The relevance of the osmolarity of the instillation fluid to the effectiveness and toxicity of drugs given by the intraduodenal route--solvent drug influence on the intestinal absorption of drugs.

The influence of movements of fluid from the blood into the bowel lumen (solvent drag) on absorption of drugs from the intestine was studied in conscious rats with surgically implanted duodenal tubes. The drugs were given to the rats by intraduodenal instillation either in isotonic saline or in solutions of mannite having twice or three times the osmotic pressure of the blood. The instillation of hypertonic mannite solutions leads to concentration-dependent exsorption of fluid.

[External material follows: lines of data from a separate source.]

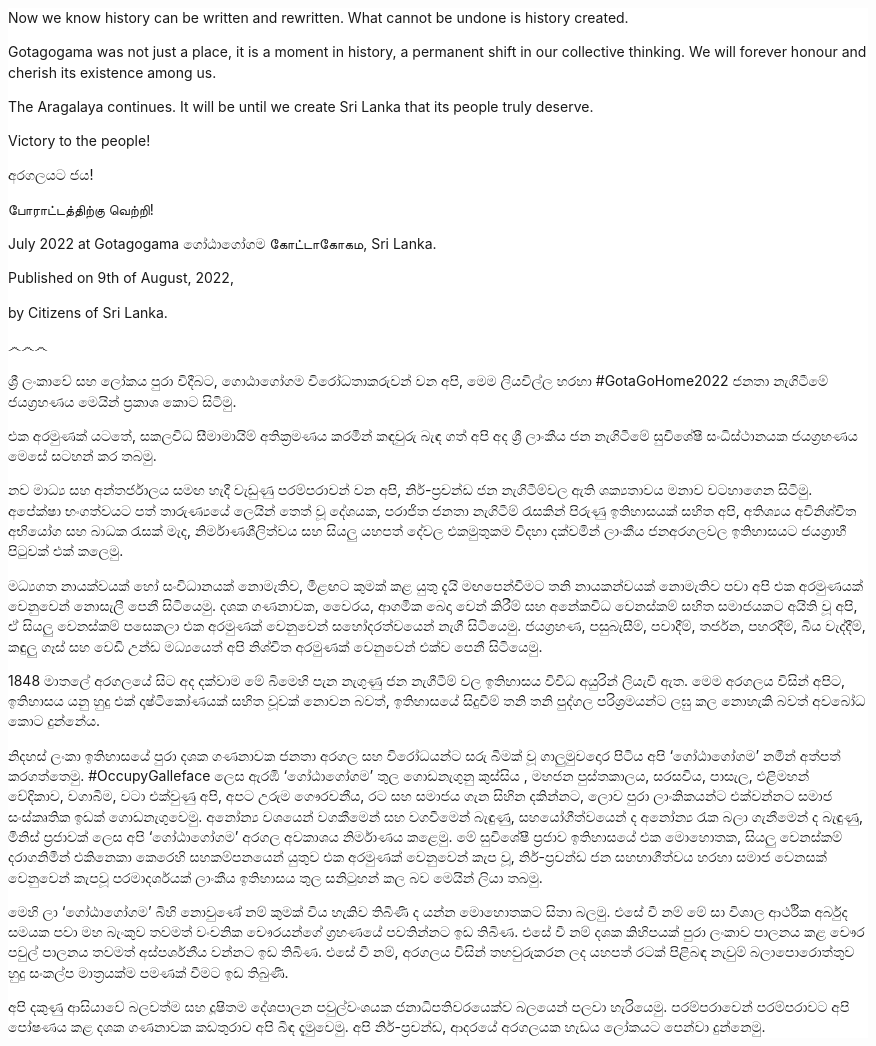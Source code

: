 Now we know history can be written and rewritten. What cannot be undone is history created.

Gotagogama was not just a place, it is a moment in history, a permanent shift in our collective thinking. We will forever honour and cherish its existence among us.

The Aragalaya continues. It will be until we create Sri Lanka that its people truly deserve.

Victory to the people!

අරගලයට ජය!

போராட்டத்திற்கு வெற்றி!

July 2022
at Gotagogama ගෝඨාගෝගම கோட்டாகோகம, Sri Lanka.

Published on 9th of August, 2022,

by Citizens of Sri Lanka.

෴෴෴

ශ්‍රී ලංකාවේ සහ ලෝකය පුරා විදීබට, ගොඨාගෝගම විරෝධතාකරුවන් වන අපි, මෙම ලියවිල්ල හරහා #GotaGoHome2022 ජනතා නැගිටීමේ ජයග්‍රහණය මෙයින් ප්‍රකාශ කොට සිටිමු.

එක අරමුණක් යටතේ, සකලවිධ සීමාමායිම් අතික්‍රමණය කරමින් කඳවුරු බැඳ ගත් අපි අද ශ්‍රී ලාංකීය ජන නැගිටීමේ සුවිශේෂී සංධිස්ථානයක ජයග්‍රහණය මෙසේ සටහන් කර තබමු.

නව මාධ්‍ය සහ අන්තර්ජාලය සමඟ හැදී වැඩුණු පරම්පරාවන් වන අපි, නිර්-ප්‍රචන්ඩ ජන නැගිටීම්වල ඇති ශක්‍යතාවය මනාව වටහාගෙන සිටිමු. අපේක්ෂා භංගත්වයට පත් තාරුණ්‍යයේ ලෙයින් තෙත් වූ දේශයක, පරාජිත ජනතා නැගිටීම් රැසකින් පිරුණු ඉතිහාසයක් සහිත අපි, අතිශ්‍යය අවිනිශ්චිත අභියෝග සහ බාධක රැසක් මැද, නිර්මාණශීලිත්වය සහ සියලු යහපත් දේවල එකමුතුකම විදහා දක්වමින් ලාංකීය ජනඅරගලවල ඉතිහාසයට ජයග්‍රාහී පිටුවක් එක් කලෙමු.

මධ්‍යගත නායක්වයක් හෝ සංවිධානයක් නොමැතිව, මීළඟට කුමක් කළ යුතු දැයි මඟපෙන්වීමට තනි නායකන්වයක් නොමැතිව පවා අපි එක අරමුණයක් වෙනුවෙන් නොසැලී පෙනී සිටියෙමු. දශක ගණනාවක, වෛරය, ආගමික බෙදා වෙන් කිරීම් සහ අනේකවිධ වෙනස්කම් සහිත සමාජයකට අයිති වූ අපි, ඒ සියලු වෙනස්කම් පසෙකලා එක අරමුණක් වෙනුවෙන් සහෝදරත්වයෙන් නැගී සිටියෙමු. ජයග්‍රහණ, පසුබැසීම්, පවාදීම්, තර්ජන, පහරදීම්, බිය වැද්දීම්, කඳුලු ගෑස් සහ වෙඩි උන්ඩ මධ්‍යයෙත් අපි නිශ්චිත අරමුණක් වෙනුවෙන් එක්ව පෙනී සිටියෙමු.

1848 මාතලේ අරගලයේ සිට අද දක්වාම මේ බිමෙහි පැන නැගුණු ජන නැගීටීම් වල ඉතිහාසය විවිධ අයුරින් ලියැවී ඇත. මෙම අරගලය විසින් අපිට, ඉතිහාසය යනු හුදු එක් දෘෂ්ටිකෝණයක් සහිත වූවක් නොවන බවත්, ඉතිහාසයේ සිදුවීම් තනි තනි පුද්ගල පරිශ්‍රමයන්ට ලඝු කල නොහැකි බවත් අවබෝධ කොට දුන්නේය.

නිදහස් ලංකා ඉතිහාසයේ පුරා දශක ගණනාවක ජනතා අරගල සහ විරෝධයන්ට සරු බිමක් වූ ගාලුමුවදොර පිටිය අපි ‘ගෝඨාගෝගම’ නමින් අත්පත් කරගත්තෙමු. #OccupyGalleface ලෙස ඇරඹි ‘ගෝඨාගෝගම’ තුල ගොඩනැගුනු කුස්සිය , මහජන පුස්තකාලය, සරසවිය, පාසැල, එළිමහන් වේදිකාව, වගාබිම, වටා එක්වුණු අපි, අපට උරුම ගෞරවනීය, රට සහ සමාජය ගැන සිහින දකින්නට, ලොව පුරා ලාංකිකයන්ට එක්වන්නට සමාජ සංස්කෘතික ඉඩක් ගොඩනැගුවෙමු. අනෝන්‍ය වශයෙන් වගකීමෙන් සහ වගවීමෙන් බැඳුණු, සහයෝගීත්වයෙන් ද අනෝන්‍ය රැක බලා ගැනීමෙන් ද බැඳුණු, මිනිස් ප්‍රජාවක් ලෙස අපි ‘ගෝඨාගෝගම’ අරගල අවකාශය නිර්මාණය කළෙමු. මේ සුවිශේෂී ප්‍රජාව ඉතිහාසයේ එක මොහොතක, සියලු වෙනස්කම් දරාගනිමින් එකිනෙකා කෙරෙහි සහකම්පනයෙන් යුතුව එක අරමුණක් වෙනුවෙන් කැප වූ, නිර්-ප්‍රචන්ඩ ජන සහභාගීත්වය හරහා සමාජ වෙනසක් වෙනුවෙන් කැපවූ පරමාදර්ශයක් ලාංකීය ඉතිහාසය තුල සනිටුහන් කල බව මෙයින් ලියා තබමු.

මෙහි ලා ‘ගෝඨාගෝගම’ බිහි නොවුණේ නම් කුමක් විය හැකිව තිබිණි ද යන්න මොහොතකට සිතා බලමු. එසේ වී නම් මේ සා විශාල ආර්ථික අර්බුද සමයක පවා මහ බැංකුව තවමත් වංචනික චෞරයන්ගේ ග්‍රහණයේ පවතින්නට ඉඩ තිබිණ. එසේ වී නම් දශක කිහිපයක් පුරා ලංකාව පාලනය කළ චෞර පවුල් පාලනය තවමත් අස්පර්ශනීය වන්නට ඉඩ තිබිණ. එසේ වී නම්, අරගලය විසින් තහවුරුකරන ලද යහපත් රටක් පිළිබඳ නැවුම් බලාපොරොත්තුව හුදු සංකල්ප මාත්‍රයක්ම පමණක් වීමට ඉඩ තිබුණි.

අපි දකුණු ආසියාවේ බලවත්ම සහ දූෂිතම දේශපාලන පවුල්වංශයක ජනාධිපතිවරයෙක්ව බලයෙන් පලවා හැරියෙමු. පරම්පරාවෙන් පරම්පරාවට අපි පෝෂණය කළ දශක ගණනාවක කඩතුරාව අපි බිඳ දැමුවෙමු. අපි නිර්-ප්‍රචන්ඩ, ආදරයේ අරගලයක හැඩය ලෝකයට පෙන්වා දුන්නෙමු.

The drugs tested were atropine and azoniaspiro compound XVII (azoniaspiro[3alpha-benziloyloxy-nortropan-8,1'-pyrrolidine]-chloride), both of which are poorly absorbed, and phenobarbital and nicotine, both of which are well absorbed. The criteria used to assess the rate of entry of the drugs into the blood stream were "efficacy" and "toxicity". In the case of atropine, azoniaspiro compound XVII and nicotine mortality rate and survival time were measured, while in the case of phenobarbital the latent period between instillation of the solution and onset of the hypnotic effect was used. As the tonicity of the solution was raised, so the concentration-dependent "efficacy" and "toxicity" declined. This meant that the latent period after instillation of phenobarbital lengthened, while after instillation of atropine, azoniaspiro compound XVII and nicotine in solutions of increasing tonicity the mortality fell and survival was prolonged. The only exception to this generalization was found when azoniaspiro compound XVII was instilled in triple strength mannite solution. The reasons for this exception were not ascertained. From the results it is concluded that "solvent drag" is an important factor in the absorption of drugs from the intestine. A stream of fluid passing into the lumen interferes with absorption, and this is reflected in the diminished "efficacy" and "toxicity" of the drug. Another factor which may influence the absorption of the drugs tested is the fall in concentration resulting from the inflow of fluid into the bowel lumen. This tends to flatten the concentration gradient between the bowel lumen and the blood and therefore delays absorption.